My wife is a team leader and makes around $42,000 a year. The people that work under her make $30-$35 a year. Her supervisor makes like $55 and the boss of her department makes around $100,000. The man that runs the whole company makes two to three times that. This all makes sense. My wife must work harder and has more stress then those that work underneath her, she also has a degree and is working towards a second. Her supervisor has to do more then her and the boss more then that lady. The big boss for the whole company is always working, he has to fly around and go meet with other factories etc etc. Each person up the chain has had to work progressively longer hours and worked their way up the chain.

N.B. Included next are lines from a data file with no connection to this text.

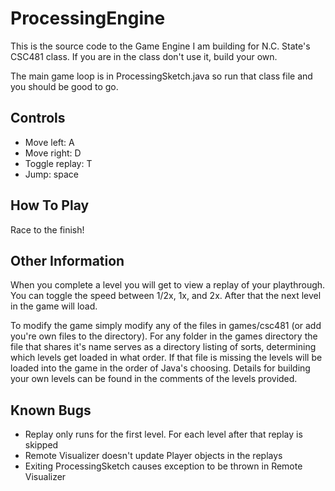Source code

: ProcessingEngine
================

This is the source code to the Game Engine I am building for N.C. State's CSC481 class. If you are in the class don't use it, build your own.

The main game loop is in ProcessingSketch.java so run that class file and you should be good to go.

Controls
--------
* Move left: A
* Move right: D
* Toggle replay: T
* Jump: space

How To Play
-----------
Race to the finish!

Other Information
-----------------
When you complete a level you will get to view a replay of your playthrough. You can toggle the speed between 1/2x, 1x, and 2x. After that the next level in the game will load.

To modify the game simply modify any of the files in games/csc481 (or add you're own files to the directory). For any folder in the games directory the file that shares it's name serves as a directory listing of sorts, determining which levels get loaded in what order. If that file is missing the levels will be loaded into the game in the order of Java's choosing. Details for building your own levels can be found in the comments of the levels provided.

Known Bugs
----------
* Replay only runs for the first level. For each level after that replay is skipped
* Remote Visualizer doesn't update Player objects in the replays
* Exiting ProcessingSketch causes exception to be thrown in Remote Visualizer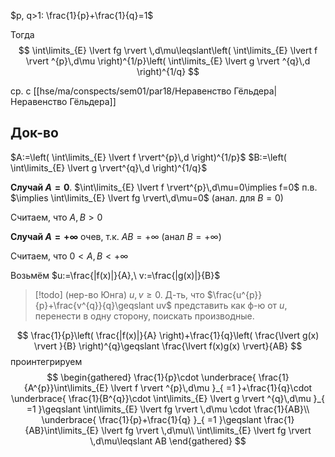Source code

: $p, q>1: \frac{1}{p}+\frac{1}{q}=1$

Тогда 
$$
\int\limits_{E} \lvert fg \rvert \,d\mu\leqslant\left( \int\limits_{E} \lvert f \rvert ^{p}\,d\mu \right)^{1/p}\left( \int\limits_{E} \lvert g \rvert ^{q}\,d \right)^{1/q}
$$

ср. с [[hse/ma/conspects/sem01/par18/Неравенство Гёльдера|Неравенство Гёльдера]]
## Док-во

$A:=\left( \int\limits_{E} \lvert f \rvert^{p}\,d \right)^{1/p}$
$B:=\left( \int\limits_{E} \lvert g \rvert^{q}\,d \right)^{1/q}$

**Случай $A=0$**. $\int\limits_{E} \lvert f \rvert^{p}\,d\mu=0\implies f=0$ п.в. $\implies \int\limits_{E} \lvert fg \rvert\,d\mu=0$ (анал. для $B=0$)

Считаем, что $A,B>0$

**Случай $A=+\infty$** очев, т.к. $AB=+\infty$ (анал $B=+\infty$)

Считаем, что $0<A,B<+\infty$

Возьмём $u:=\frac{|f(x)|}{A},\ v:=\frac{|g(x)|}{B}$

>[!todo] (нер-во Юнга) $u, v\geqslant 0$. Д-ть, что $\frac{u^{p}}{p}+\frac{v^{q}}{q}\geqslant uv$
>представить как ф-ю от $u$, перенести в одну сторону, поискать производные.

$$
\frac{1}{p}\left( \frac{|f(x)|}{A} \right)+\frac{1}{q}\left( \frac{\lvert g(x) \rvert }{B} \right)^{q}\geqslant \frac{\lvert f(x)g(x) \rvert}{AB}
$$
проинтегрируем
$$
\begin{gathered}
\frac{1}{p}\cdot \underbrace{ \frac{1}{A^{p}}\int\limits_{E} \lvert f \rvert ^{p}\,d\mu }_{ =1 }+\frac{1}{q}\cdot \underbrace{ \frac{1}{B^{q}}\cdot \int\limits_{E} \lvert g \rvert ^{q}\,d\mu }_{ =1 }\geqslant \int\limits_{E} \lvert fg \rvert \,d\mu \cdot \frac{1}{AB}\\
\underbrace{ \frac{1}{p}+\frac{1}{q} }_{ =1 }\geqslant \frac{1}{AB}\int\limits_{E} \lvert fg \rvert \,d\mu\\
\int\limits_{E} \lvert fg \rvert \,d\mu\leqslant AB
\end{gathered}
$$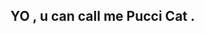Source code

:## YO , u can call me Pucci Cat .  

<div id="lottie"></div>
<script src="https://unpkg.com/lottie-web@5.7.4/build/player/lottie.min.js"></script>
<script>
  lottie.loadAnimation({
    container: document.getElementById('lottie'),
    renderer: 'svg',
    loop: true,
    autoplay: true,
    path: '[your-animation.json](https://app.lottiefiles.com/share/5c122300-94d2-402e-922d-b14929074ec2)'
  });
</script>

What then makes no sense is that my wifes company is owned by an even bigger company where the boss there makes millions....and then that company is owned by yet another company where the boss makes ungodly sums of money. Do these men have more responsibility? Yes. Did they work harder to get where they were? Most of the time no, a CEO is a CEO. Are they working harder now? No. Regardless though it is not acceptable to have people working similar hours as them and working just as hard and yet being paid a half a % what they make.

I am not saying everyone should be paid the same.....but I am saying it is not right morally and it is not right for our nations economic success to have 1% of the population making the vast majority of the money. If you disagree then I am sorry but we will just never see eye to eye. I dont believe in a serf system.
 
[quote name='Msut77']You are failing to make the distinction. No one is talking exactly equal.[/QUOTE]

I dont understand why people react this way. I seriously think conservatives think that liberals believe in a communist socialism model where everyone is the exact same. Every person makes the same or a very similar wage. I dont have a problem with the fact that my wife makes significantly less then her supervisor who makes less then hers and so on and so forth. I do however have a serious problem with the fact that some people are being paid my wifes salary in a year every few minutes and that realistically they are not doing anything to justify it.

Heres another question for conservatives. If people who do that type of work deserve that type of pay...doesnt that mean that we should give congress and the President as well as others that work for places like the pentagon matching salaries? I mean if the argument is the pressure they are under is worth the pay as is the fact that they are responsible for 1,000s of jobs....then shouldn't our elected officials who have the fate of the whole nation on their plate be paid accordingly? Something tells me that you wont agree even though its the exact same logic.
 
Why does the third company make no sense to you?

Yes, the CEO did work harder to get to were they were. Yes they are making decisions that affect hundreds/thousands of families (and yes, in my opinion they do work harder). You aren't describing a serf system right now, you're describing a YOU GOT YOURS WHERE IS MINE system. There is nothing wrong with a company deciding to pay one man ungodly sums of money, as long as the board and stock holders agree to it.
 
Magus, I do think you underestimate the amount of work executives do. Sure, there are some lazy fat cats that do nothing but go to a meeting here or there. But those are the exceptions.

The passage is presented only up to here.